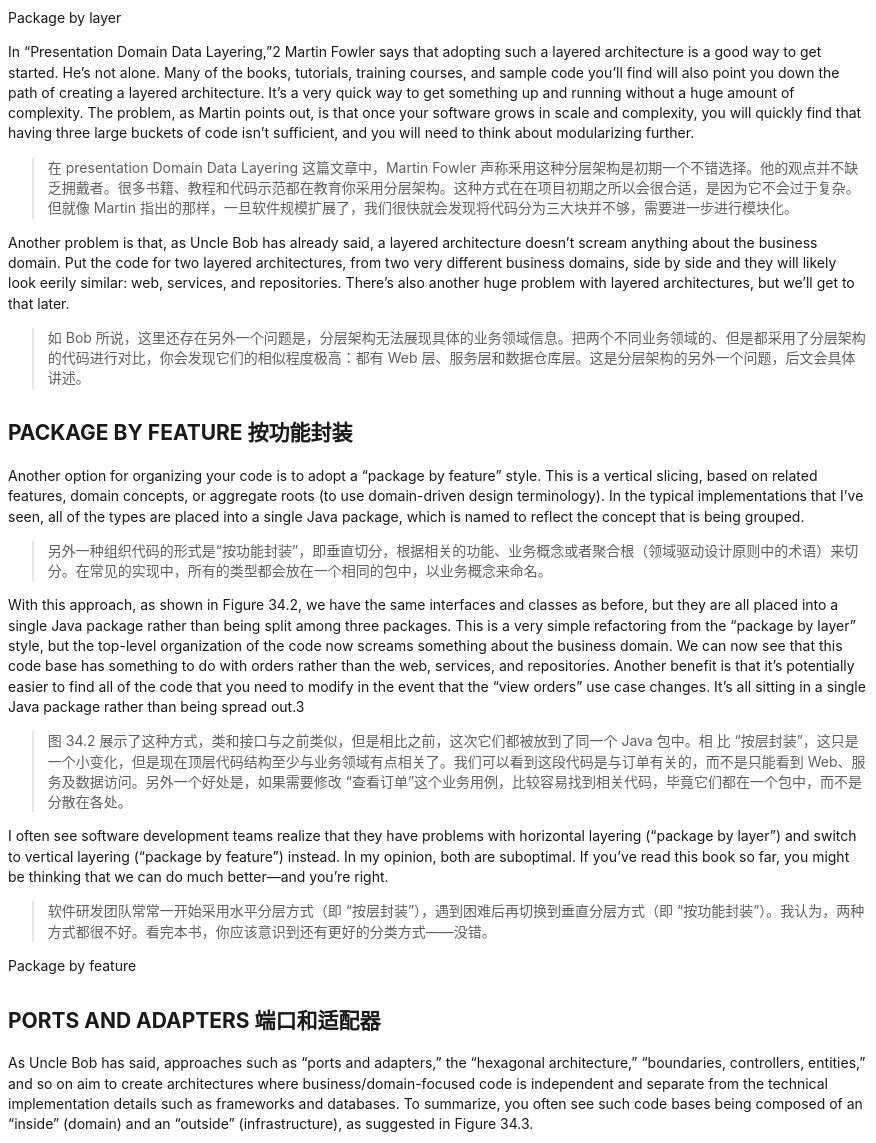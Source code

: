 <Figures figure="34-1">Package by layer</Figures>

In “Presentation Domain Data Layering,”2 Martin Fowler says that adopting such a layered architecture is a good way to get started. He’s not alone. Many of the books, tutorials, training courses, and sample code you’ll find will also point you down the path of creating a layered architecture. It’s a very quick way to get something up and running without a huge amount of complexity. The problem, as Martin points out, is that once your software grows in scale and complexity, you will quickly find that having three large buckets of code isn’t sufficient, and you will need to think about modularizing further.

> 在 presentation Domain Data Layering 这篇文章中，Martin Fowler 声称釆用这种分层架构是初期一个不错选择。他的观点并不缺乏拥戴者。很多书籍、教程和代码示范都在教育你采用分层架构。这种方式在在项目初期之所以会很合适，是因为它不会过于复杂。但就像 Martin 指出的那样，一旦软件规模扩展了，我们很快就会发现将代码分为三大块并不够，需要进一步进行模块化。

Another problem is that, as Uncle Bob has already said, a layered architecture doesn’t scream anything about the business domain. Put the code for two layered architectures, from two very different business domains, side by side and they will likely look eerily similar: web, services, and repositories. There’s also another huge problem with layered architectures, but we’ll get to that later.

> 如 Bob 所说，这里还存在另外一个问题是，分层架构无法展现具体的业务领域信息。把两个不同业务领域的、但是都采用了分层架构的代码进行对比，你会发现它们的相似程度极高：都有 Web 层、服务层和数据仓库层。这是分层架构的另外一个问题，后文会具体讲述。

## PACKAGE BY FEATURE 按功能封装

Another option for organizing your code is to adopt a “package by feature” style. This is a vertical slicing, based on related features, domain concepts, or aggregate roots (to use domain-driven design terminology). In the typical implementations that I’ve seen, all of the types are placed into a single Java package, which is named to reflect the concept that is being grouped.

> 另外一种组织代码的形式是“按功能封装”，即垂直切分，根据相关的功能、业务概念或者聚合根（领域驱动设计原则中的术语）来切分。在常见的实现中，所有的类型都会放在一个相同的包中，以业务概念来命名。

With this approach, as shown in Figure 34.2, we have the same interfaces and classes as before, but they are all placed into a single Java package rather than being split among three packages. This is a very simple refactoring from the “package by layer” style, but the top-level organization of the code now screams something about the business domain. We can now see that this code base has something to do with orders rather than the web, services, and repositories. Another benefit is that it’s potentially easier to find all of the code that you need to modify in the event that the “view orders” use case changes. It’s all sitting in a single Java package rather than being spread out.3

> 图 34.2 展示了这种方式，类和接口与之前类似，但是相比之前，这次它们都被放到了同一个 Java 包中。相 比 “按层封装”，这只是一个小变化，但是现在顶层代码结构至少与业务领域有点相关了。我们可以看到这段代码是与订单有关的，而不是只能看到 Web、服务及数据访问。另外一个好处是，如果需要修改 “查看订单”这个业务用例，比较容易找到相关代码，毕竟它们都在一个包中，而不是分散在各处。

I often see software development teams realize that they have problems with horizontal layering (“package by layer”) and switch to vertical layering (“package by feature”) instead. In my opinion, both are suboptimal. If you’ve read this book so far, you might be thinking that we can do much better—and you’re right.

> 软件研发团队常常一开始采用水平分层方式（即 “按层封装”），遇到困难后再切换到垂直分层方式（即 “按功能封装”）。我认为，两种方式都很不好。看完本书，你应该意识到还有更好的分类方式——没错。

<Figures figure="34-2">Package by feature</Figures>

## PORTS AND ADAPTERS 端口和适配器

As Uncle Bob has said, approaches such as “ports and adapters,” the “hexagonal architecture,” “boundaries, controllers, entities,” and so on aim to create architectures where business/domain-focused code is independent and separate from the technical implementation details such as frameworks and databases. To summarize, you often see such code bases being composed of an “inside” (domain) and an “outside” (infrastructure), as suggested in Figure 34.3.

•••

— To do —
Filter the records above and return every line that holds the word "vertical".

— Result for this exercise —
Another option for organizing your code is to adopt a “package by feature” style. This is a vertical slicing, based on related features, domain concepts, or aggregate roots (to use domain-driven design terminology). In the typical implementations that I’ve seen, all of the types are placed into a single Java package, which is named to reflect the concept that is being grouped.
I often see software development teams realize that they have problems with horizontal layering (“package by layer”) and switch to vertical layering (“package by feature”) instead. In my opinion, both are suboptimal. If you’ve read this book so far, you might be thinking that we can do much better—and you’re right.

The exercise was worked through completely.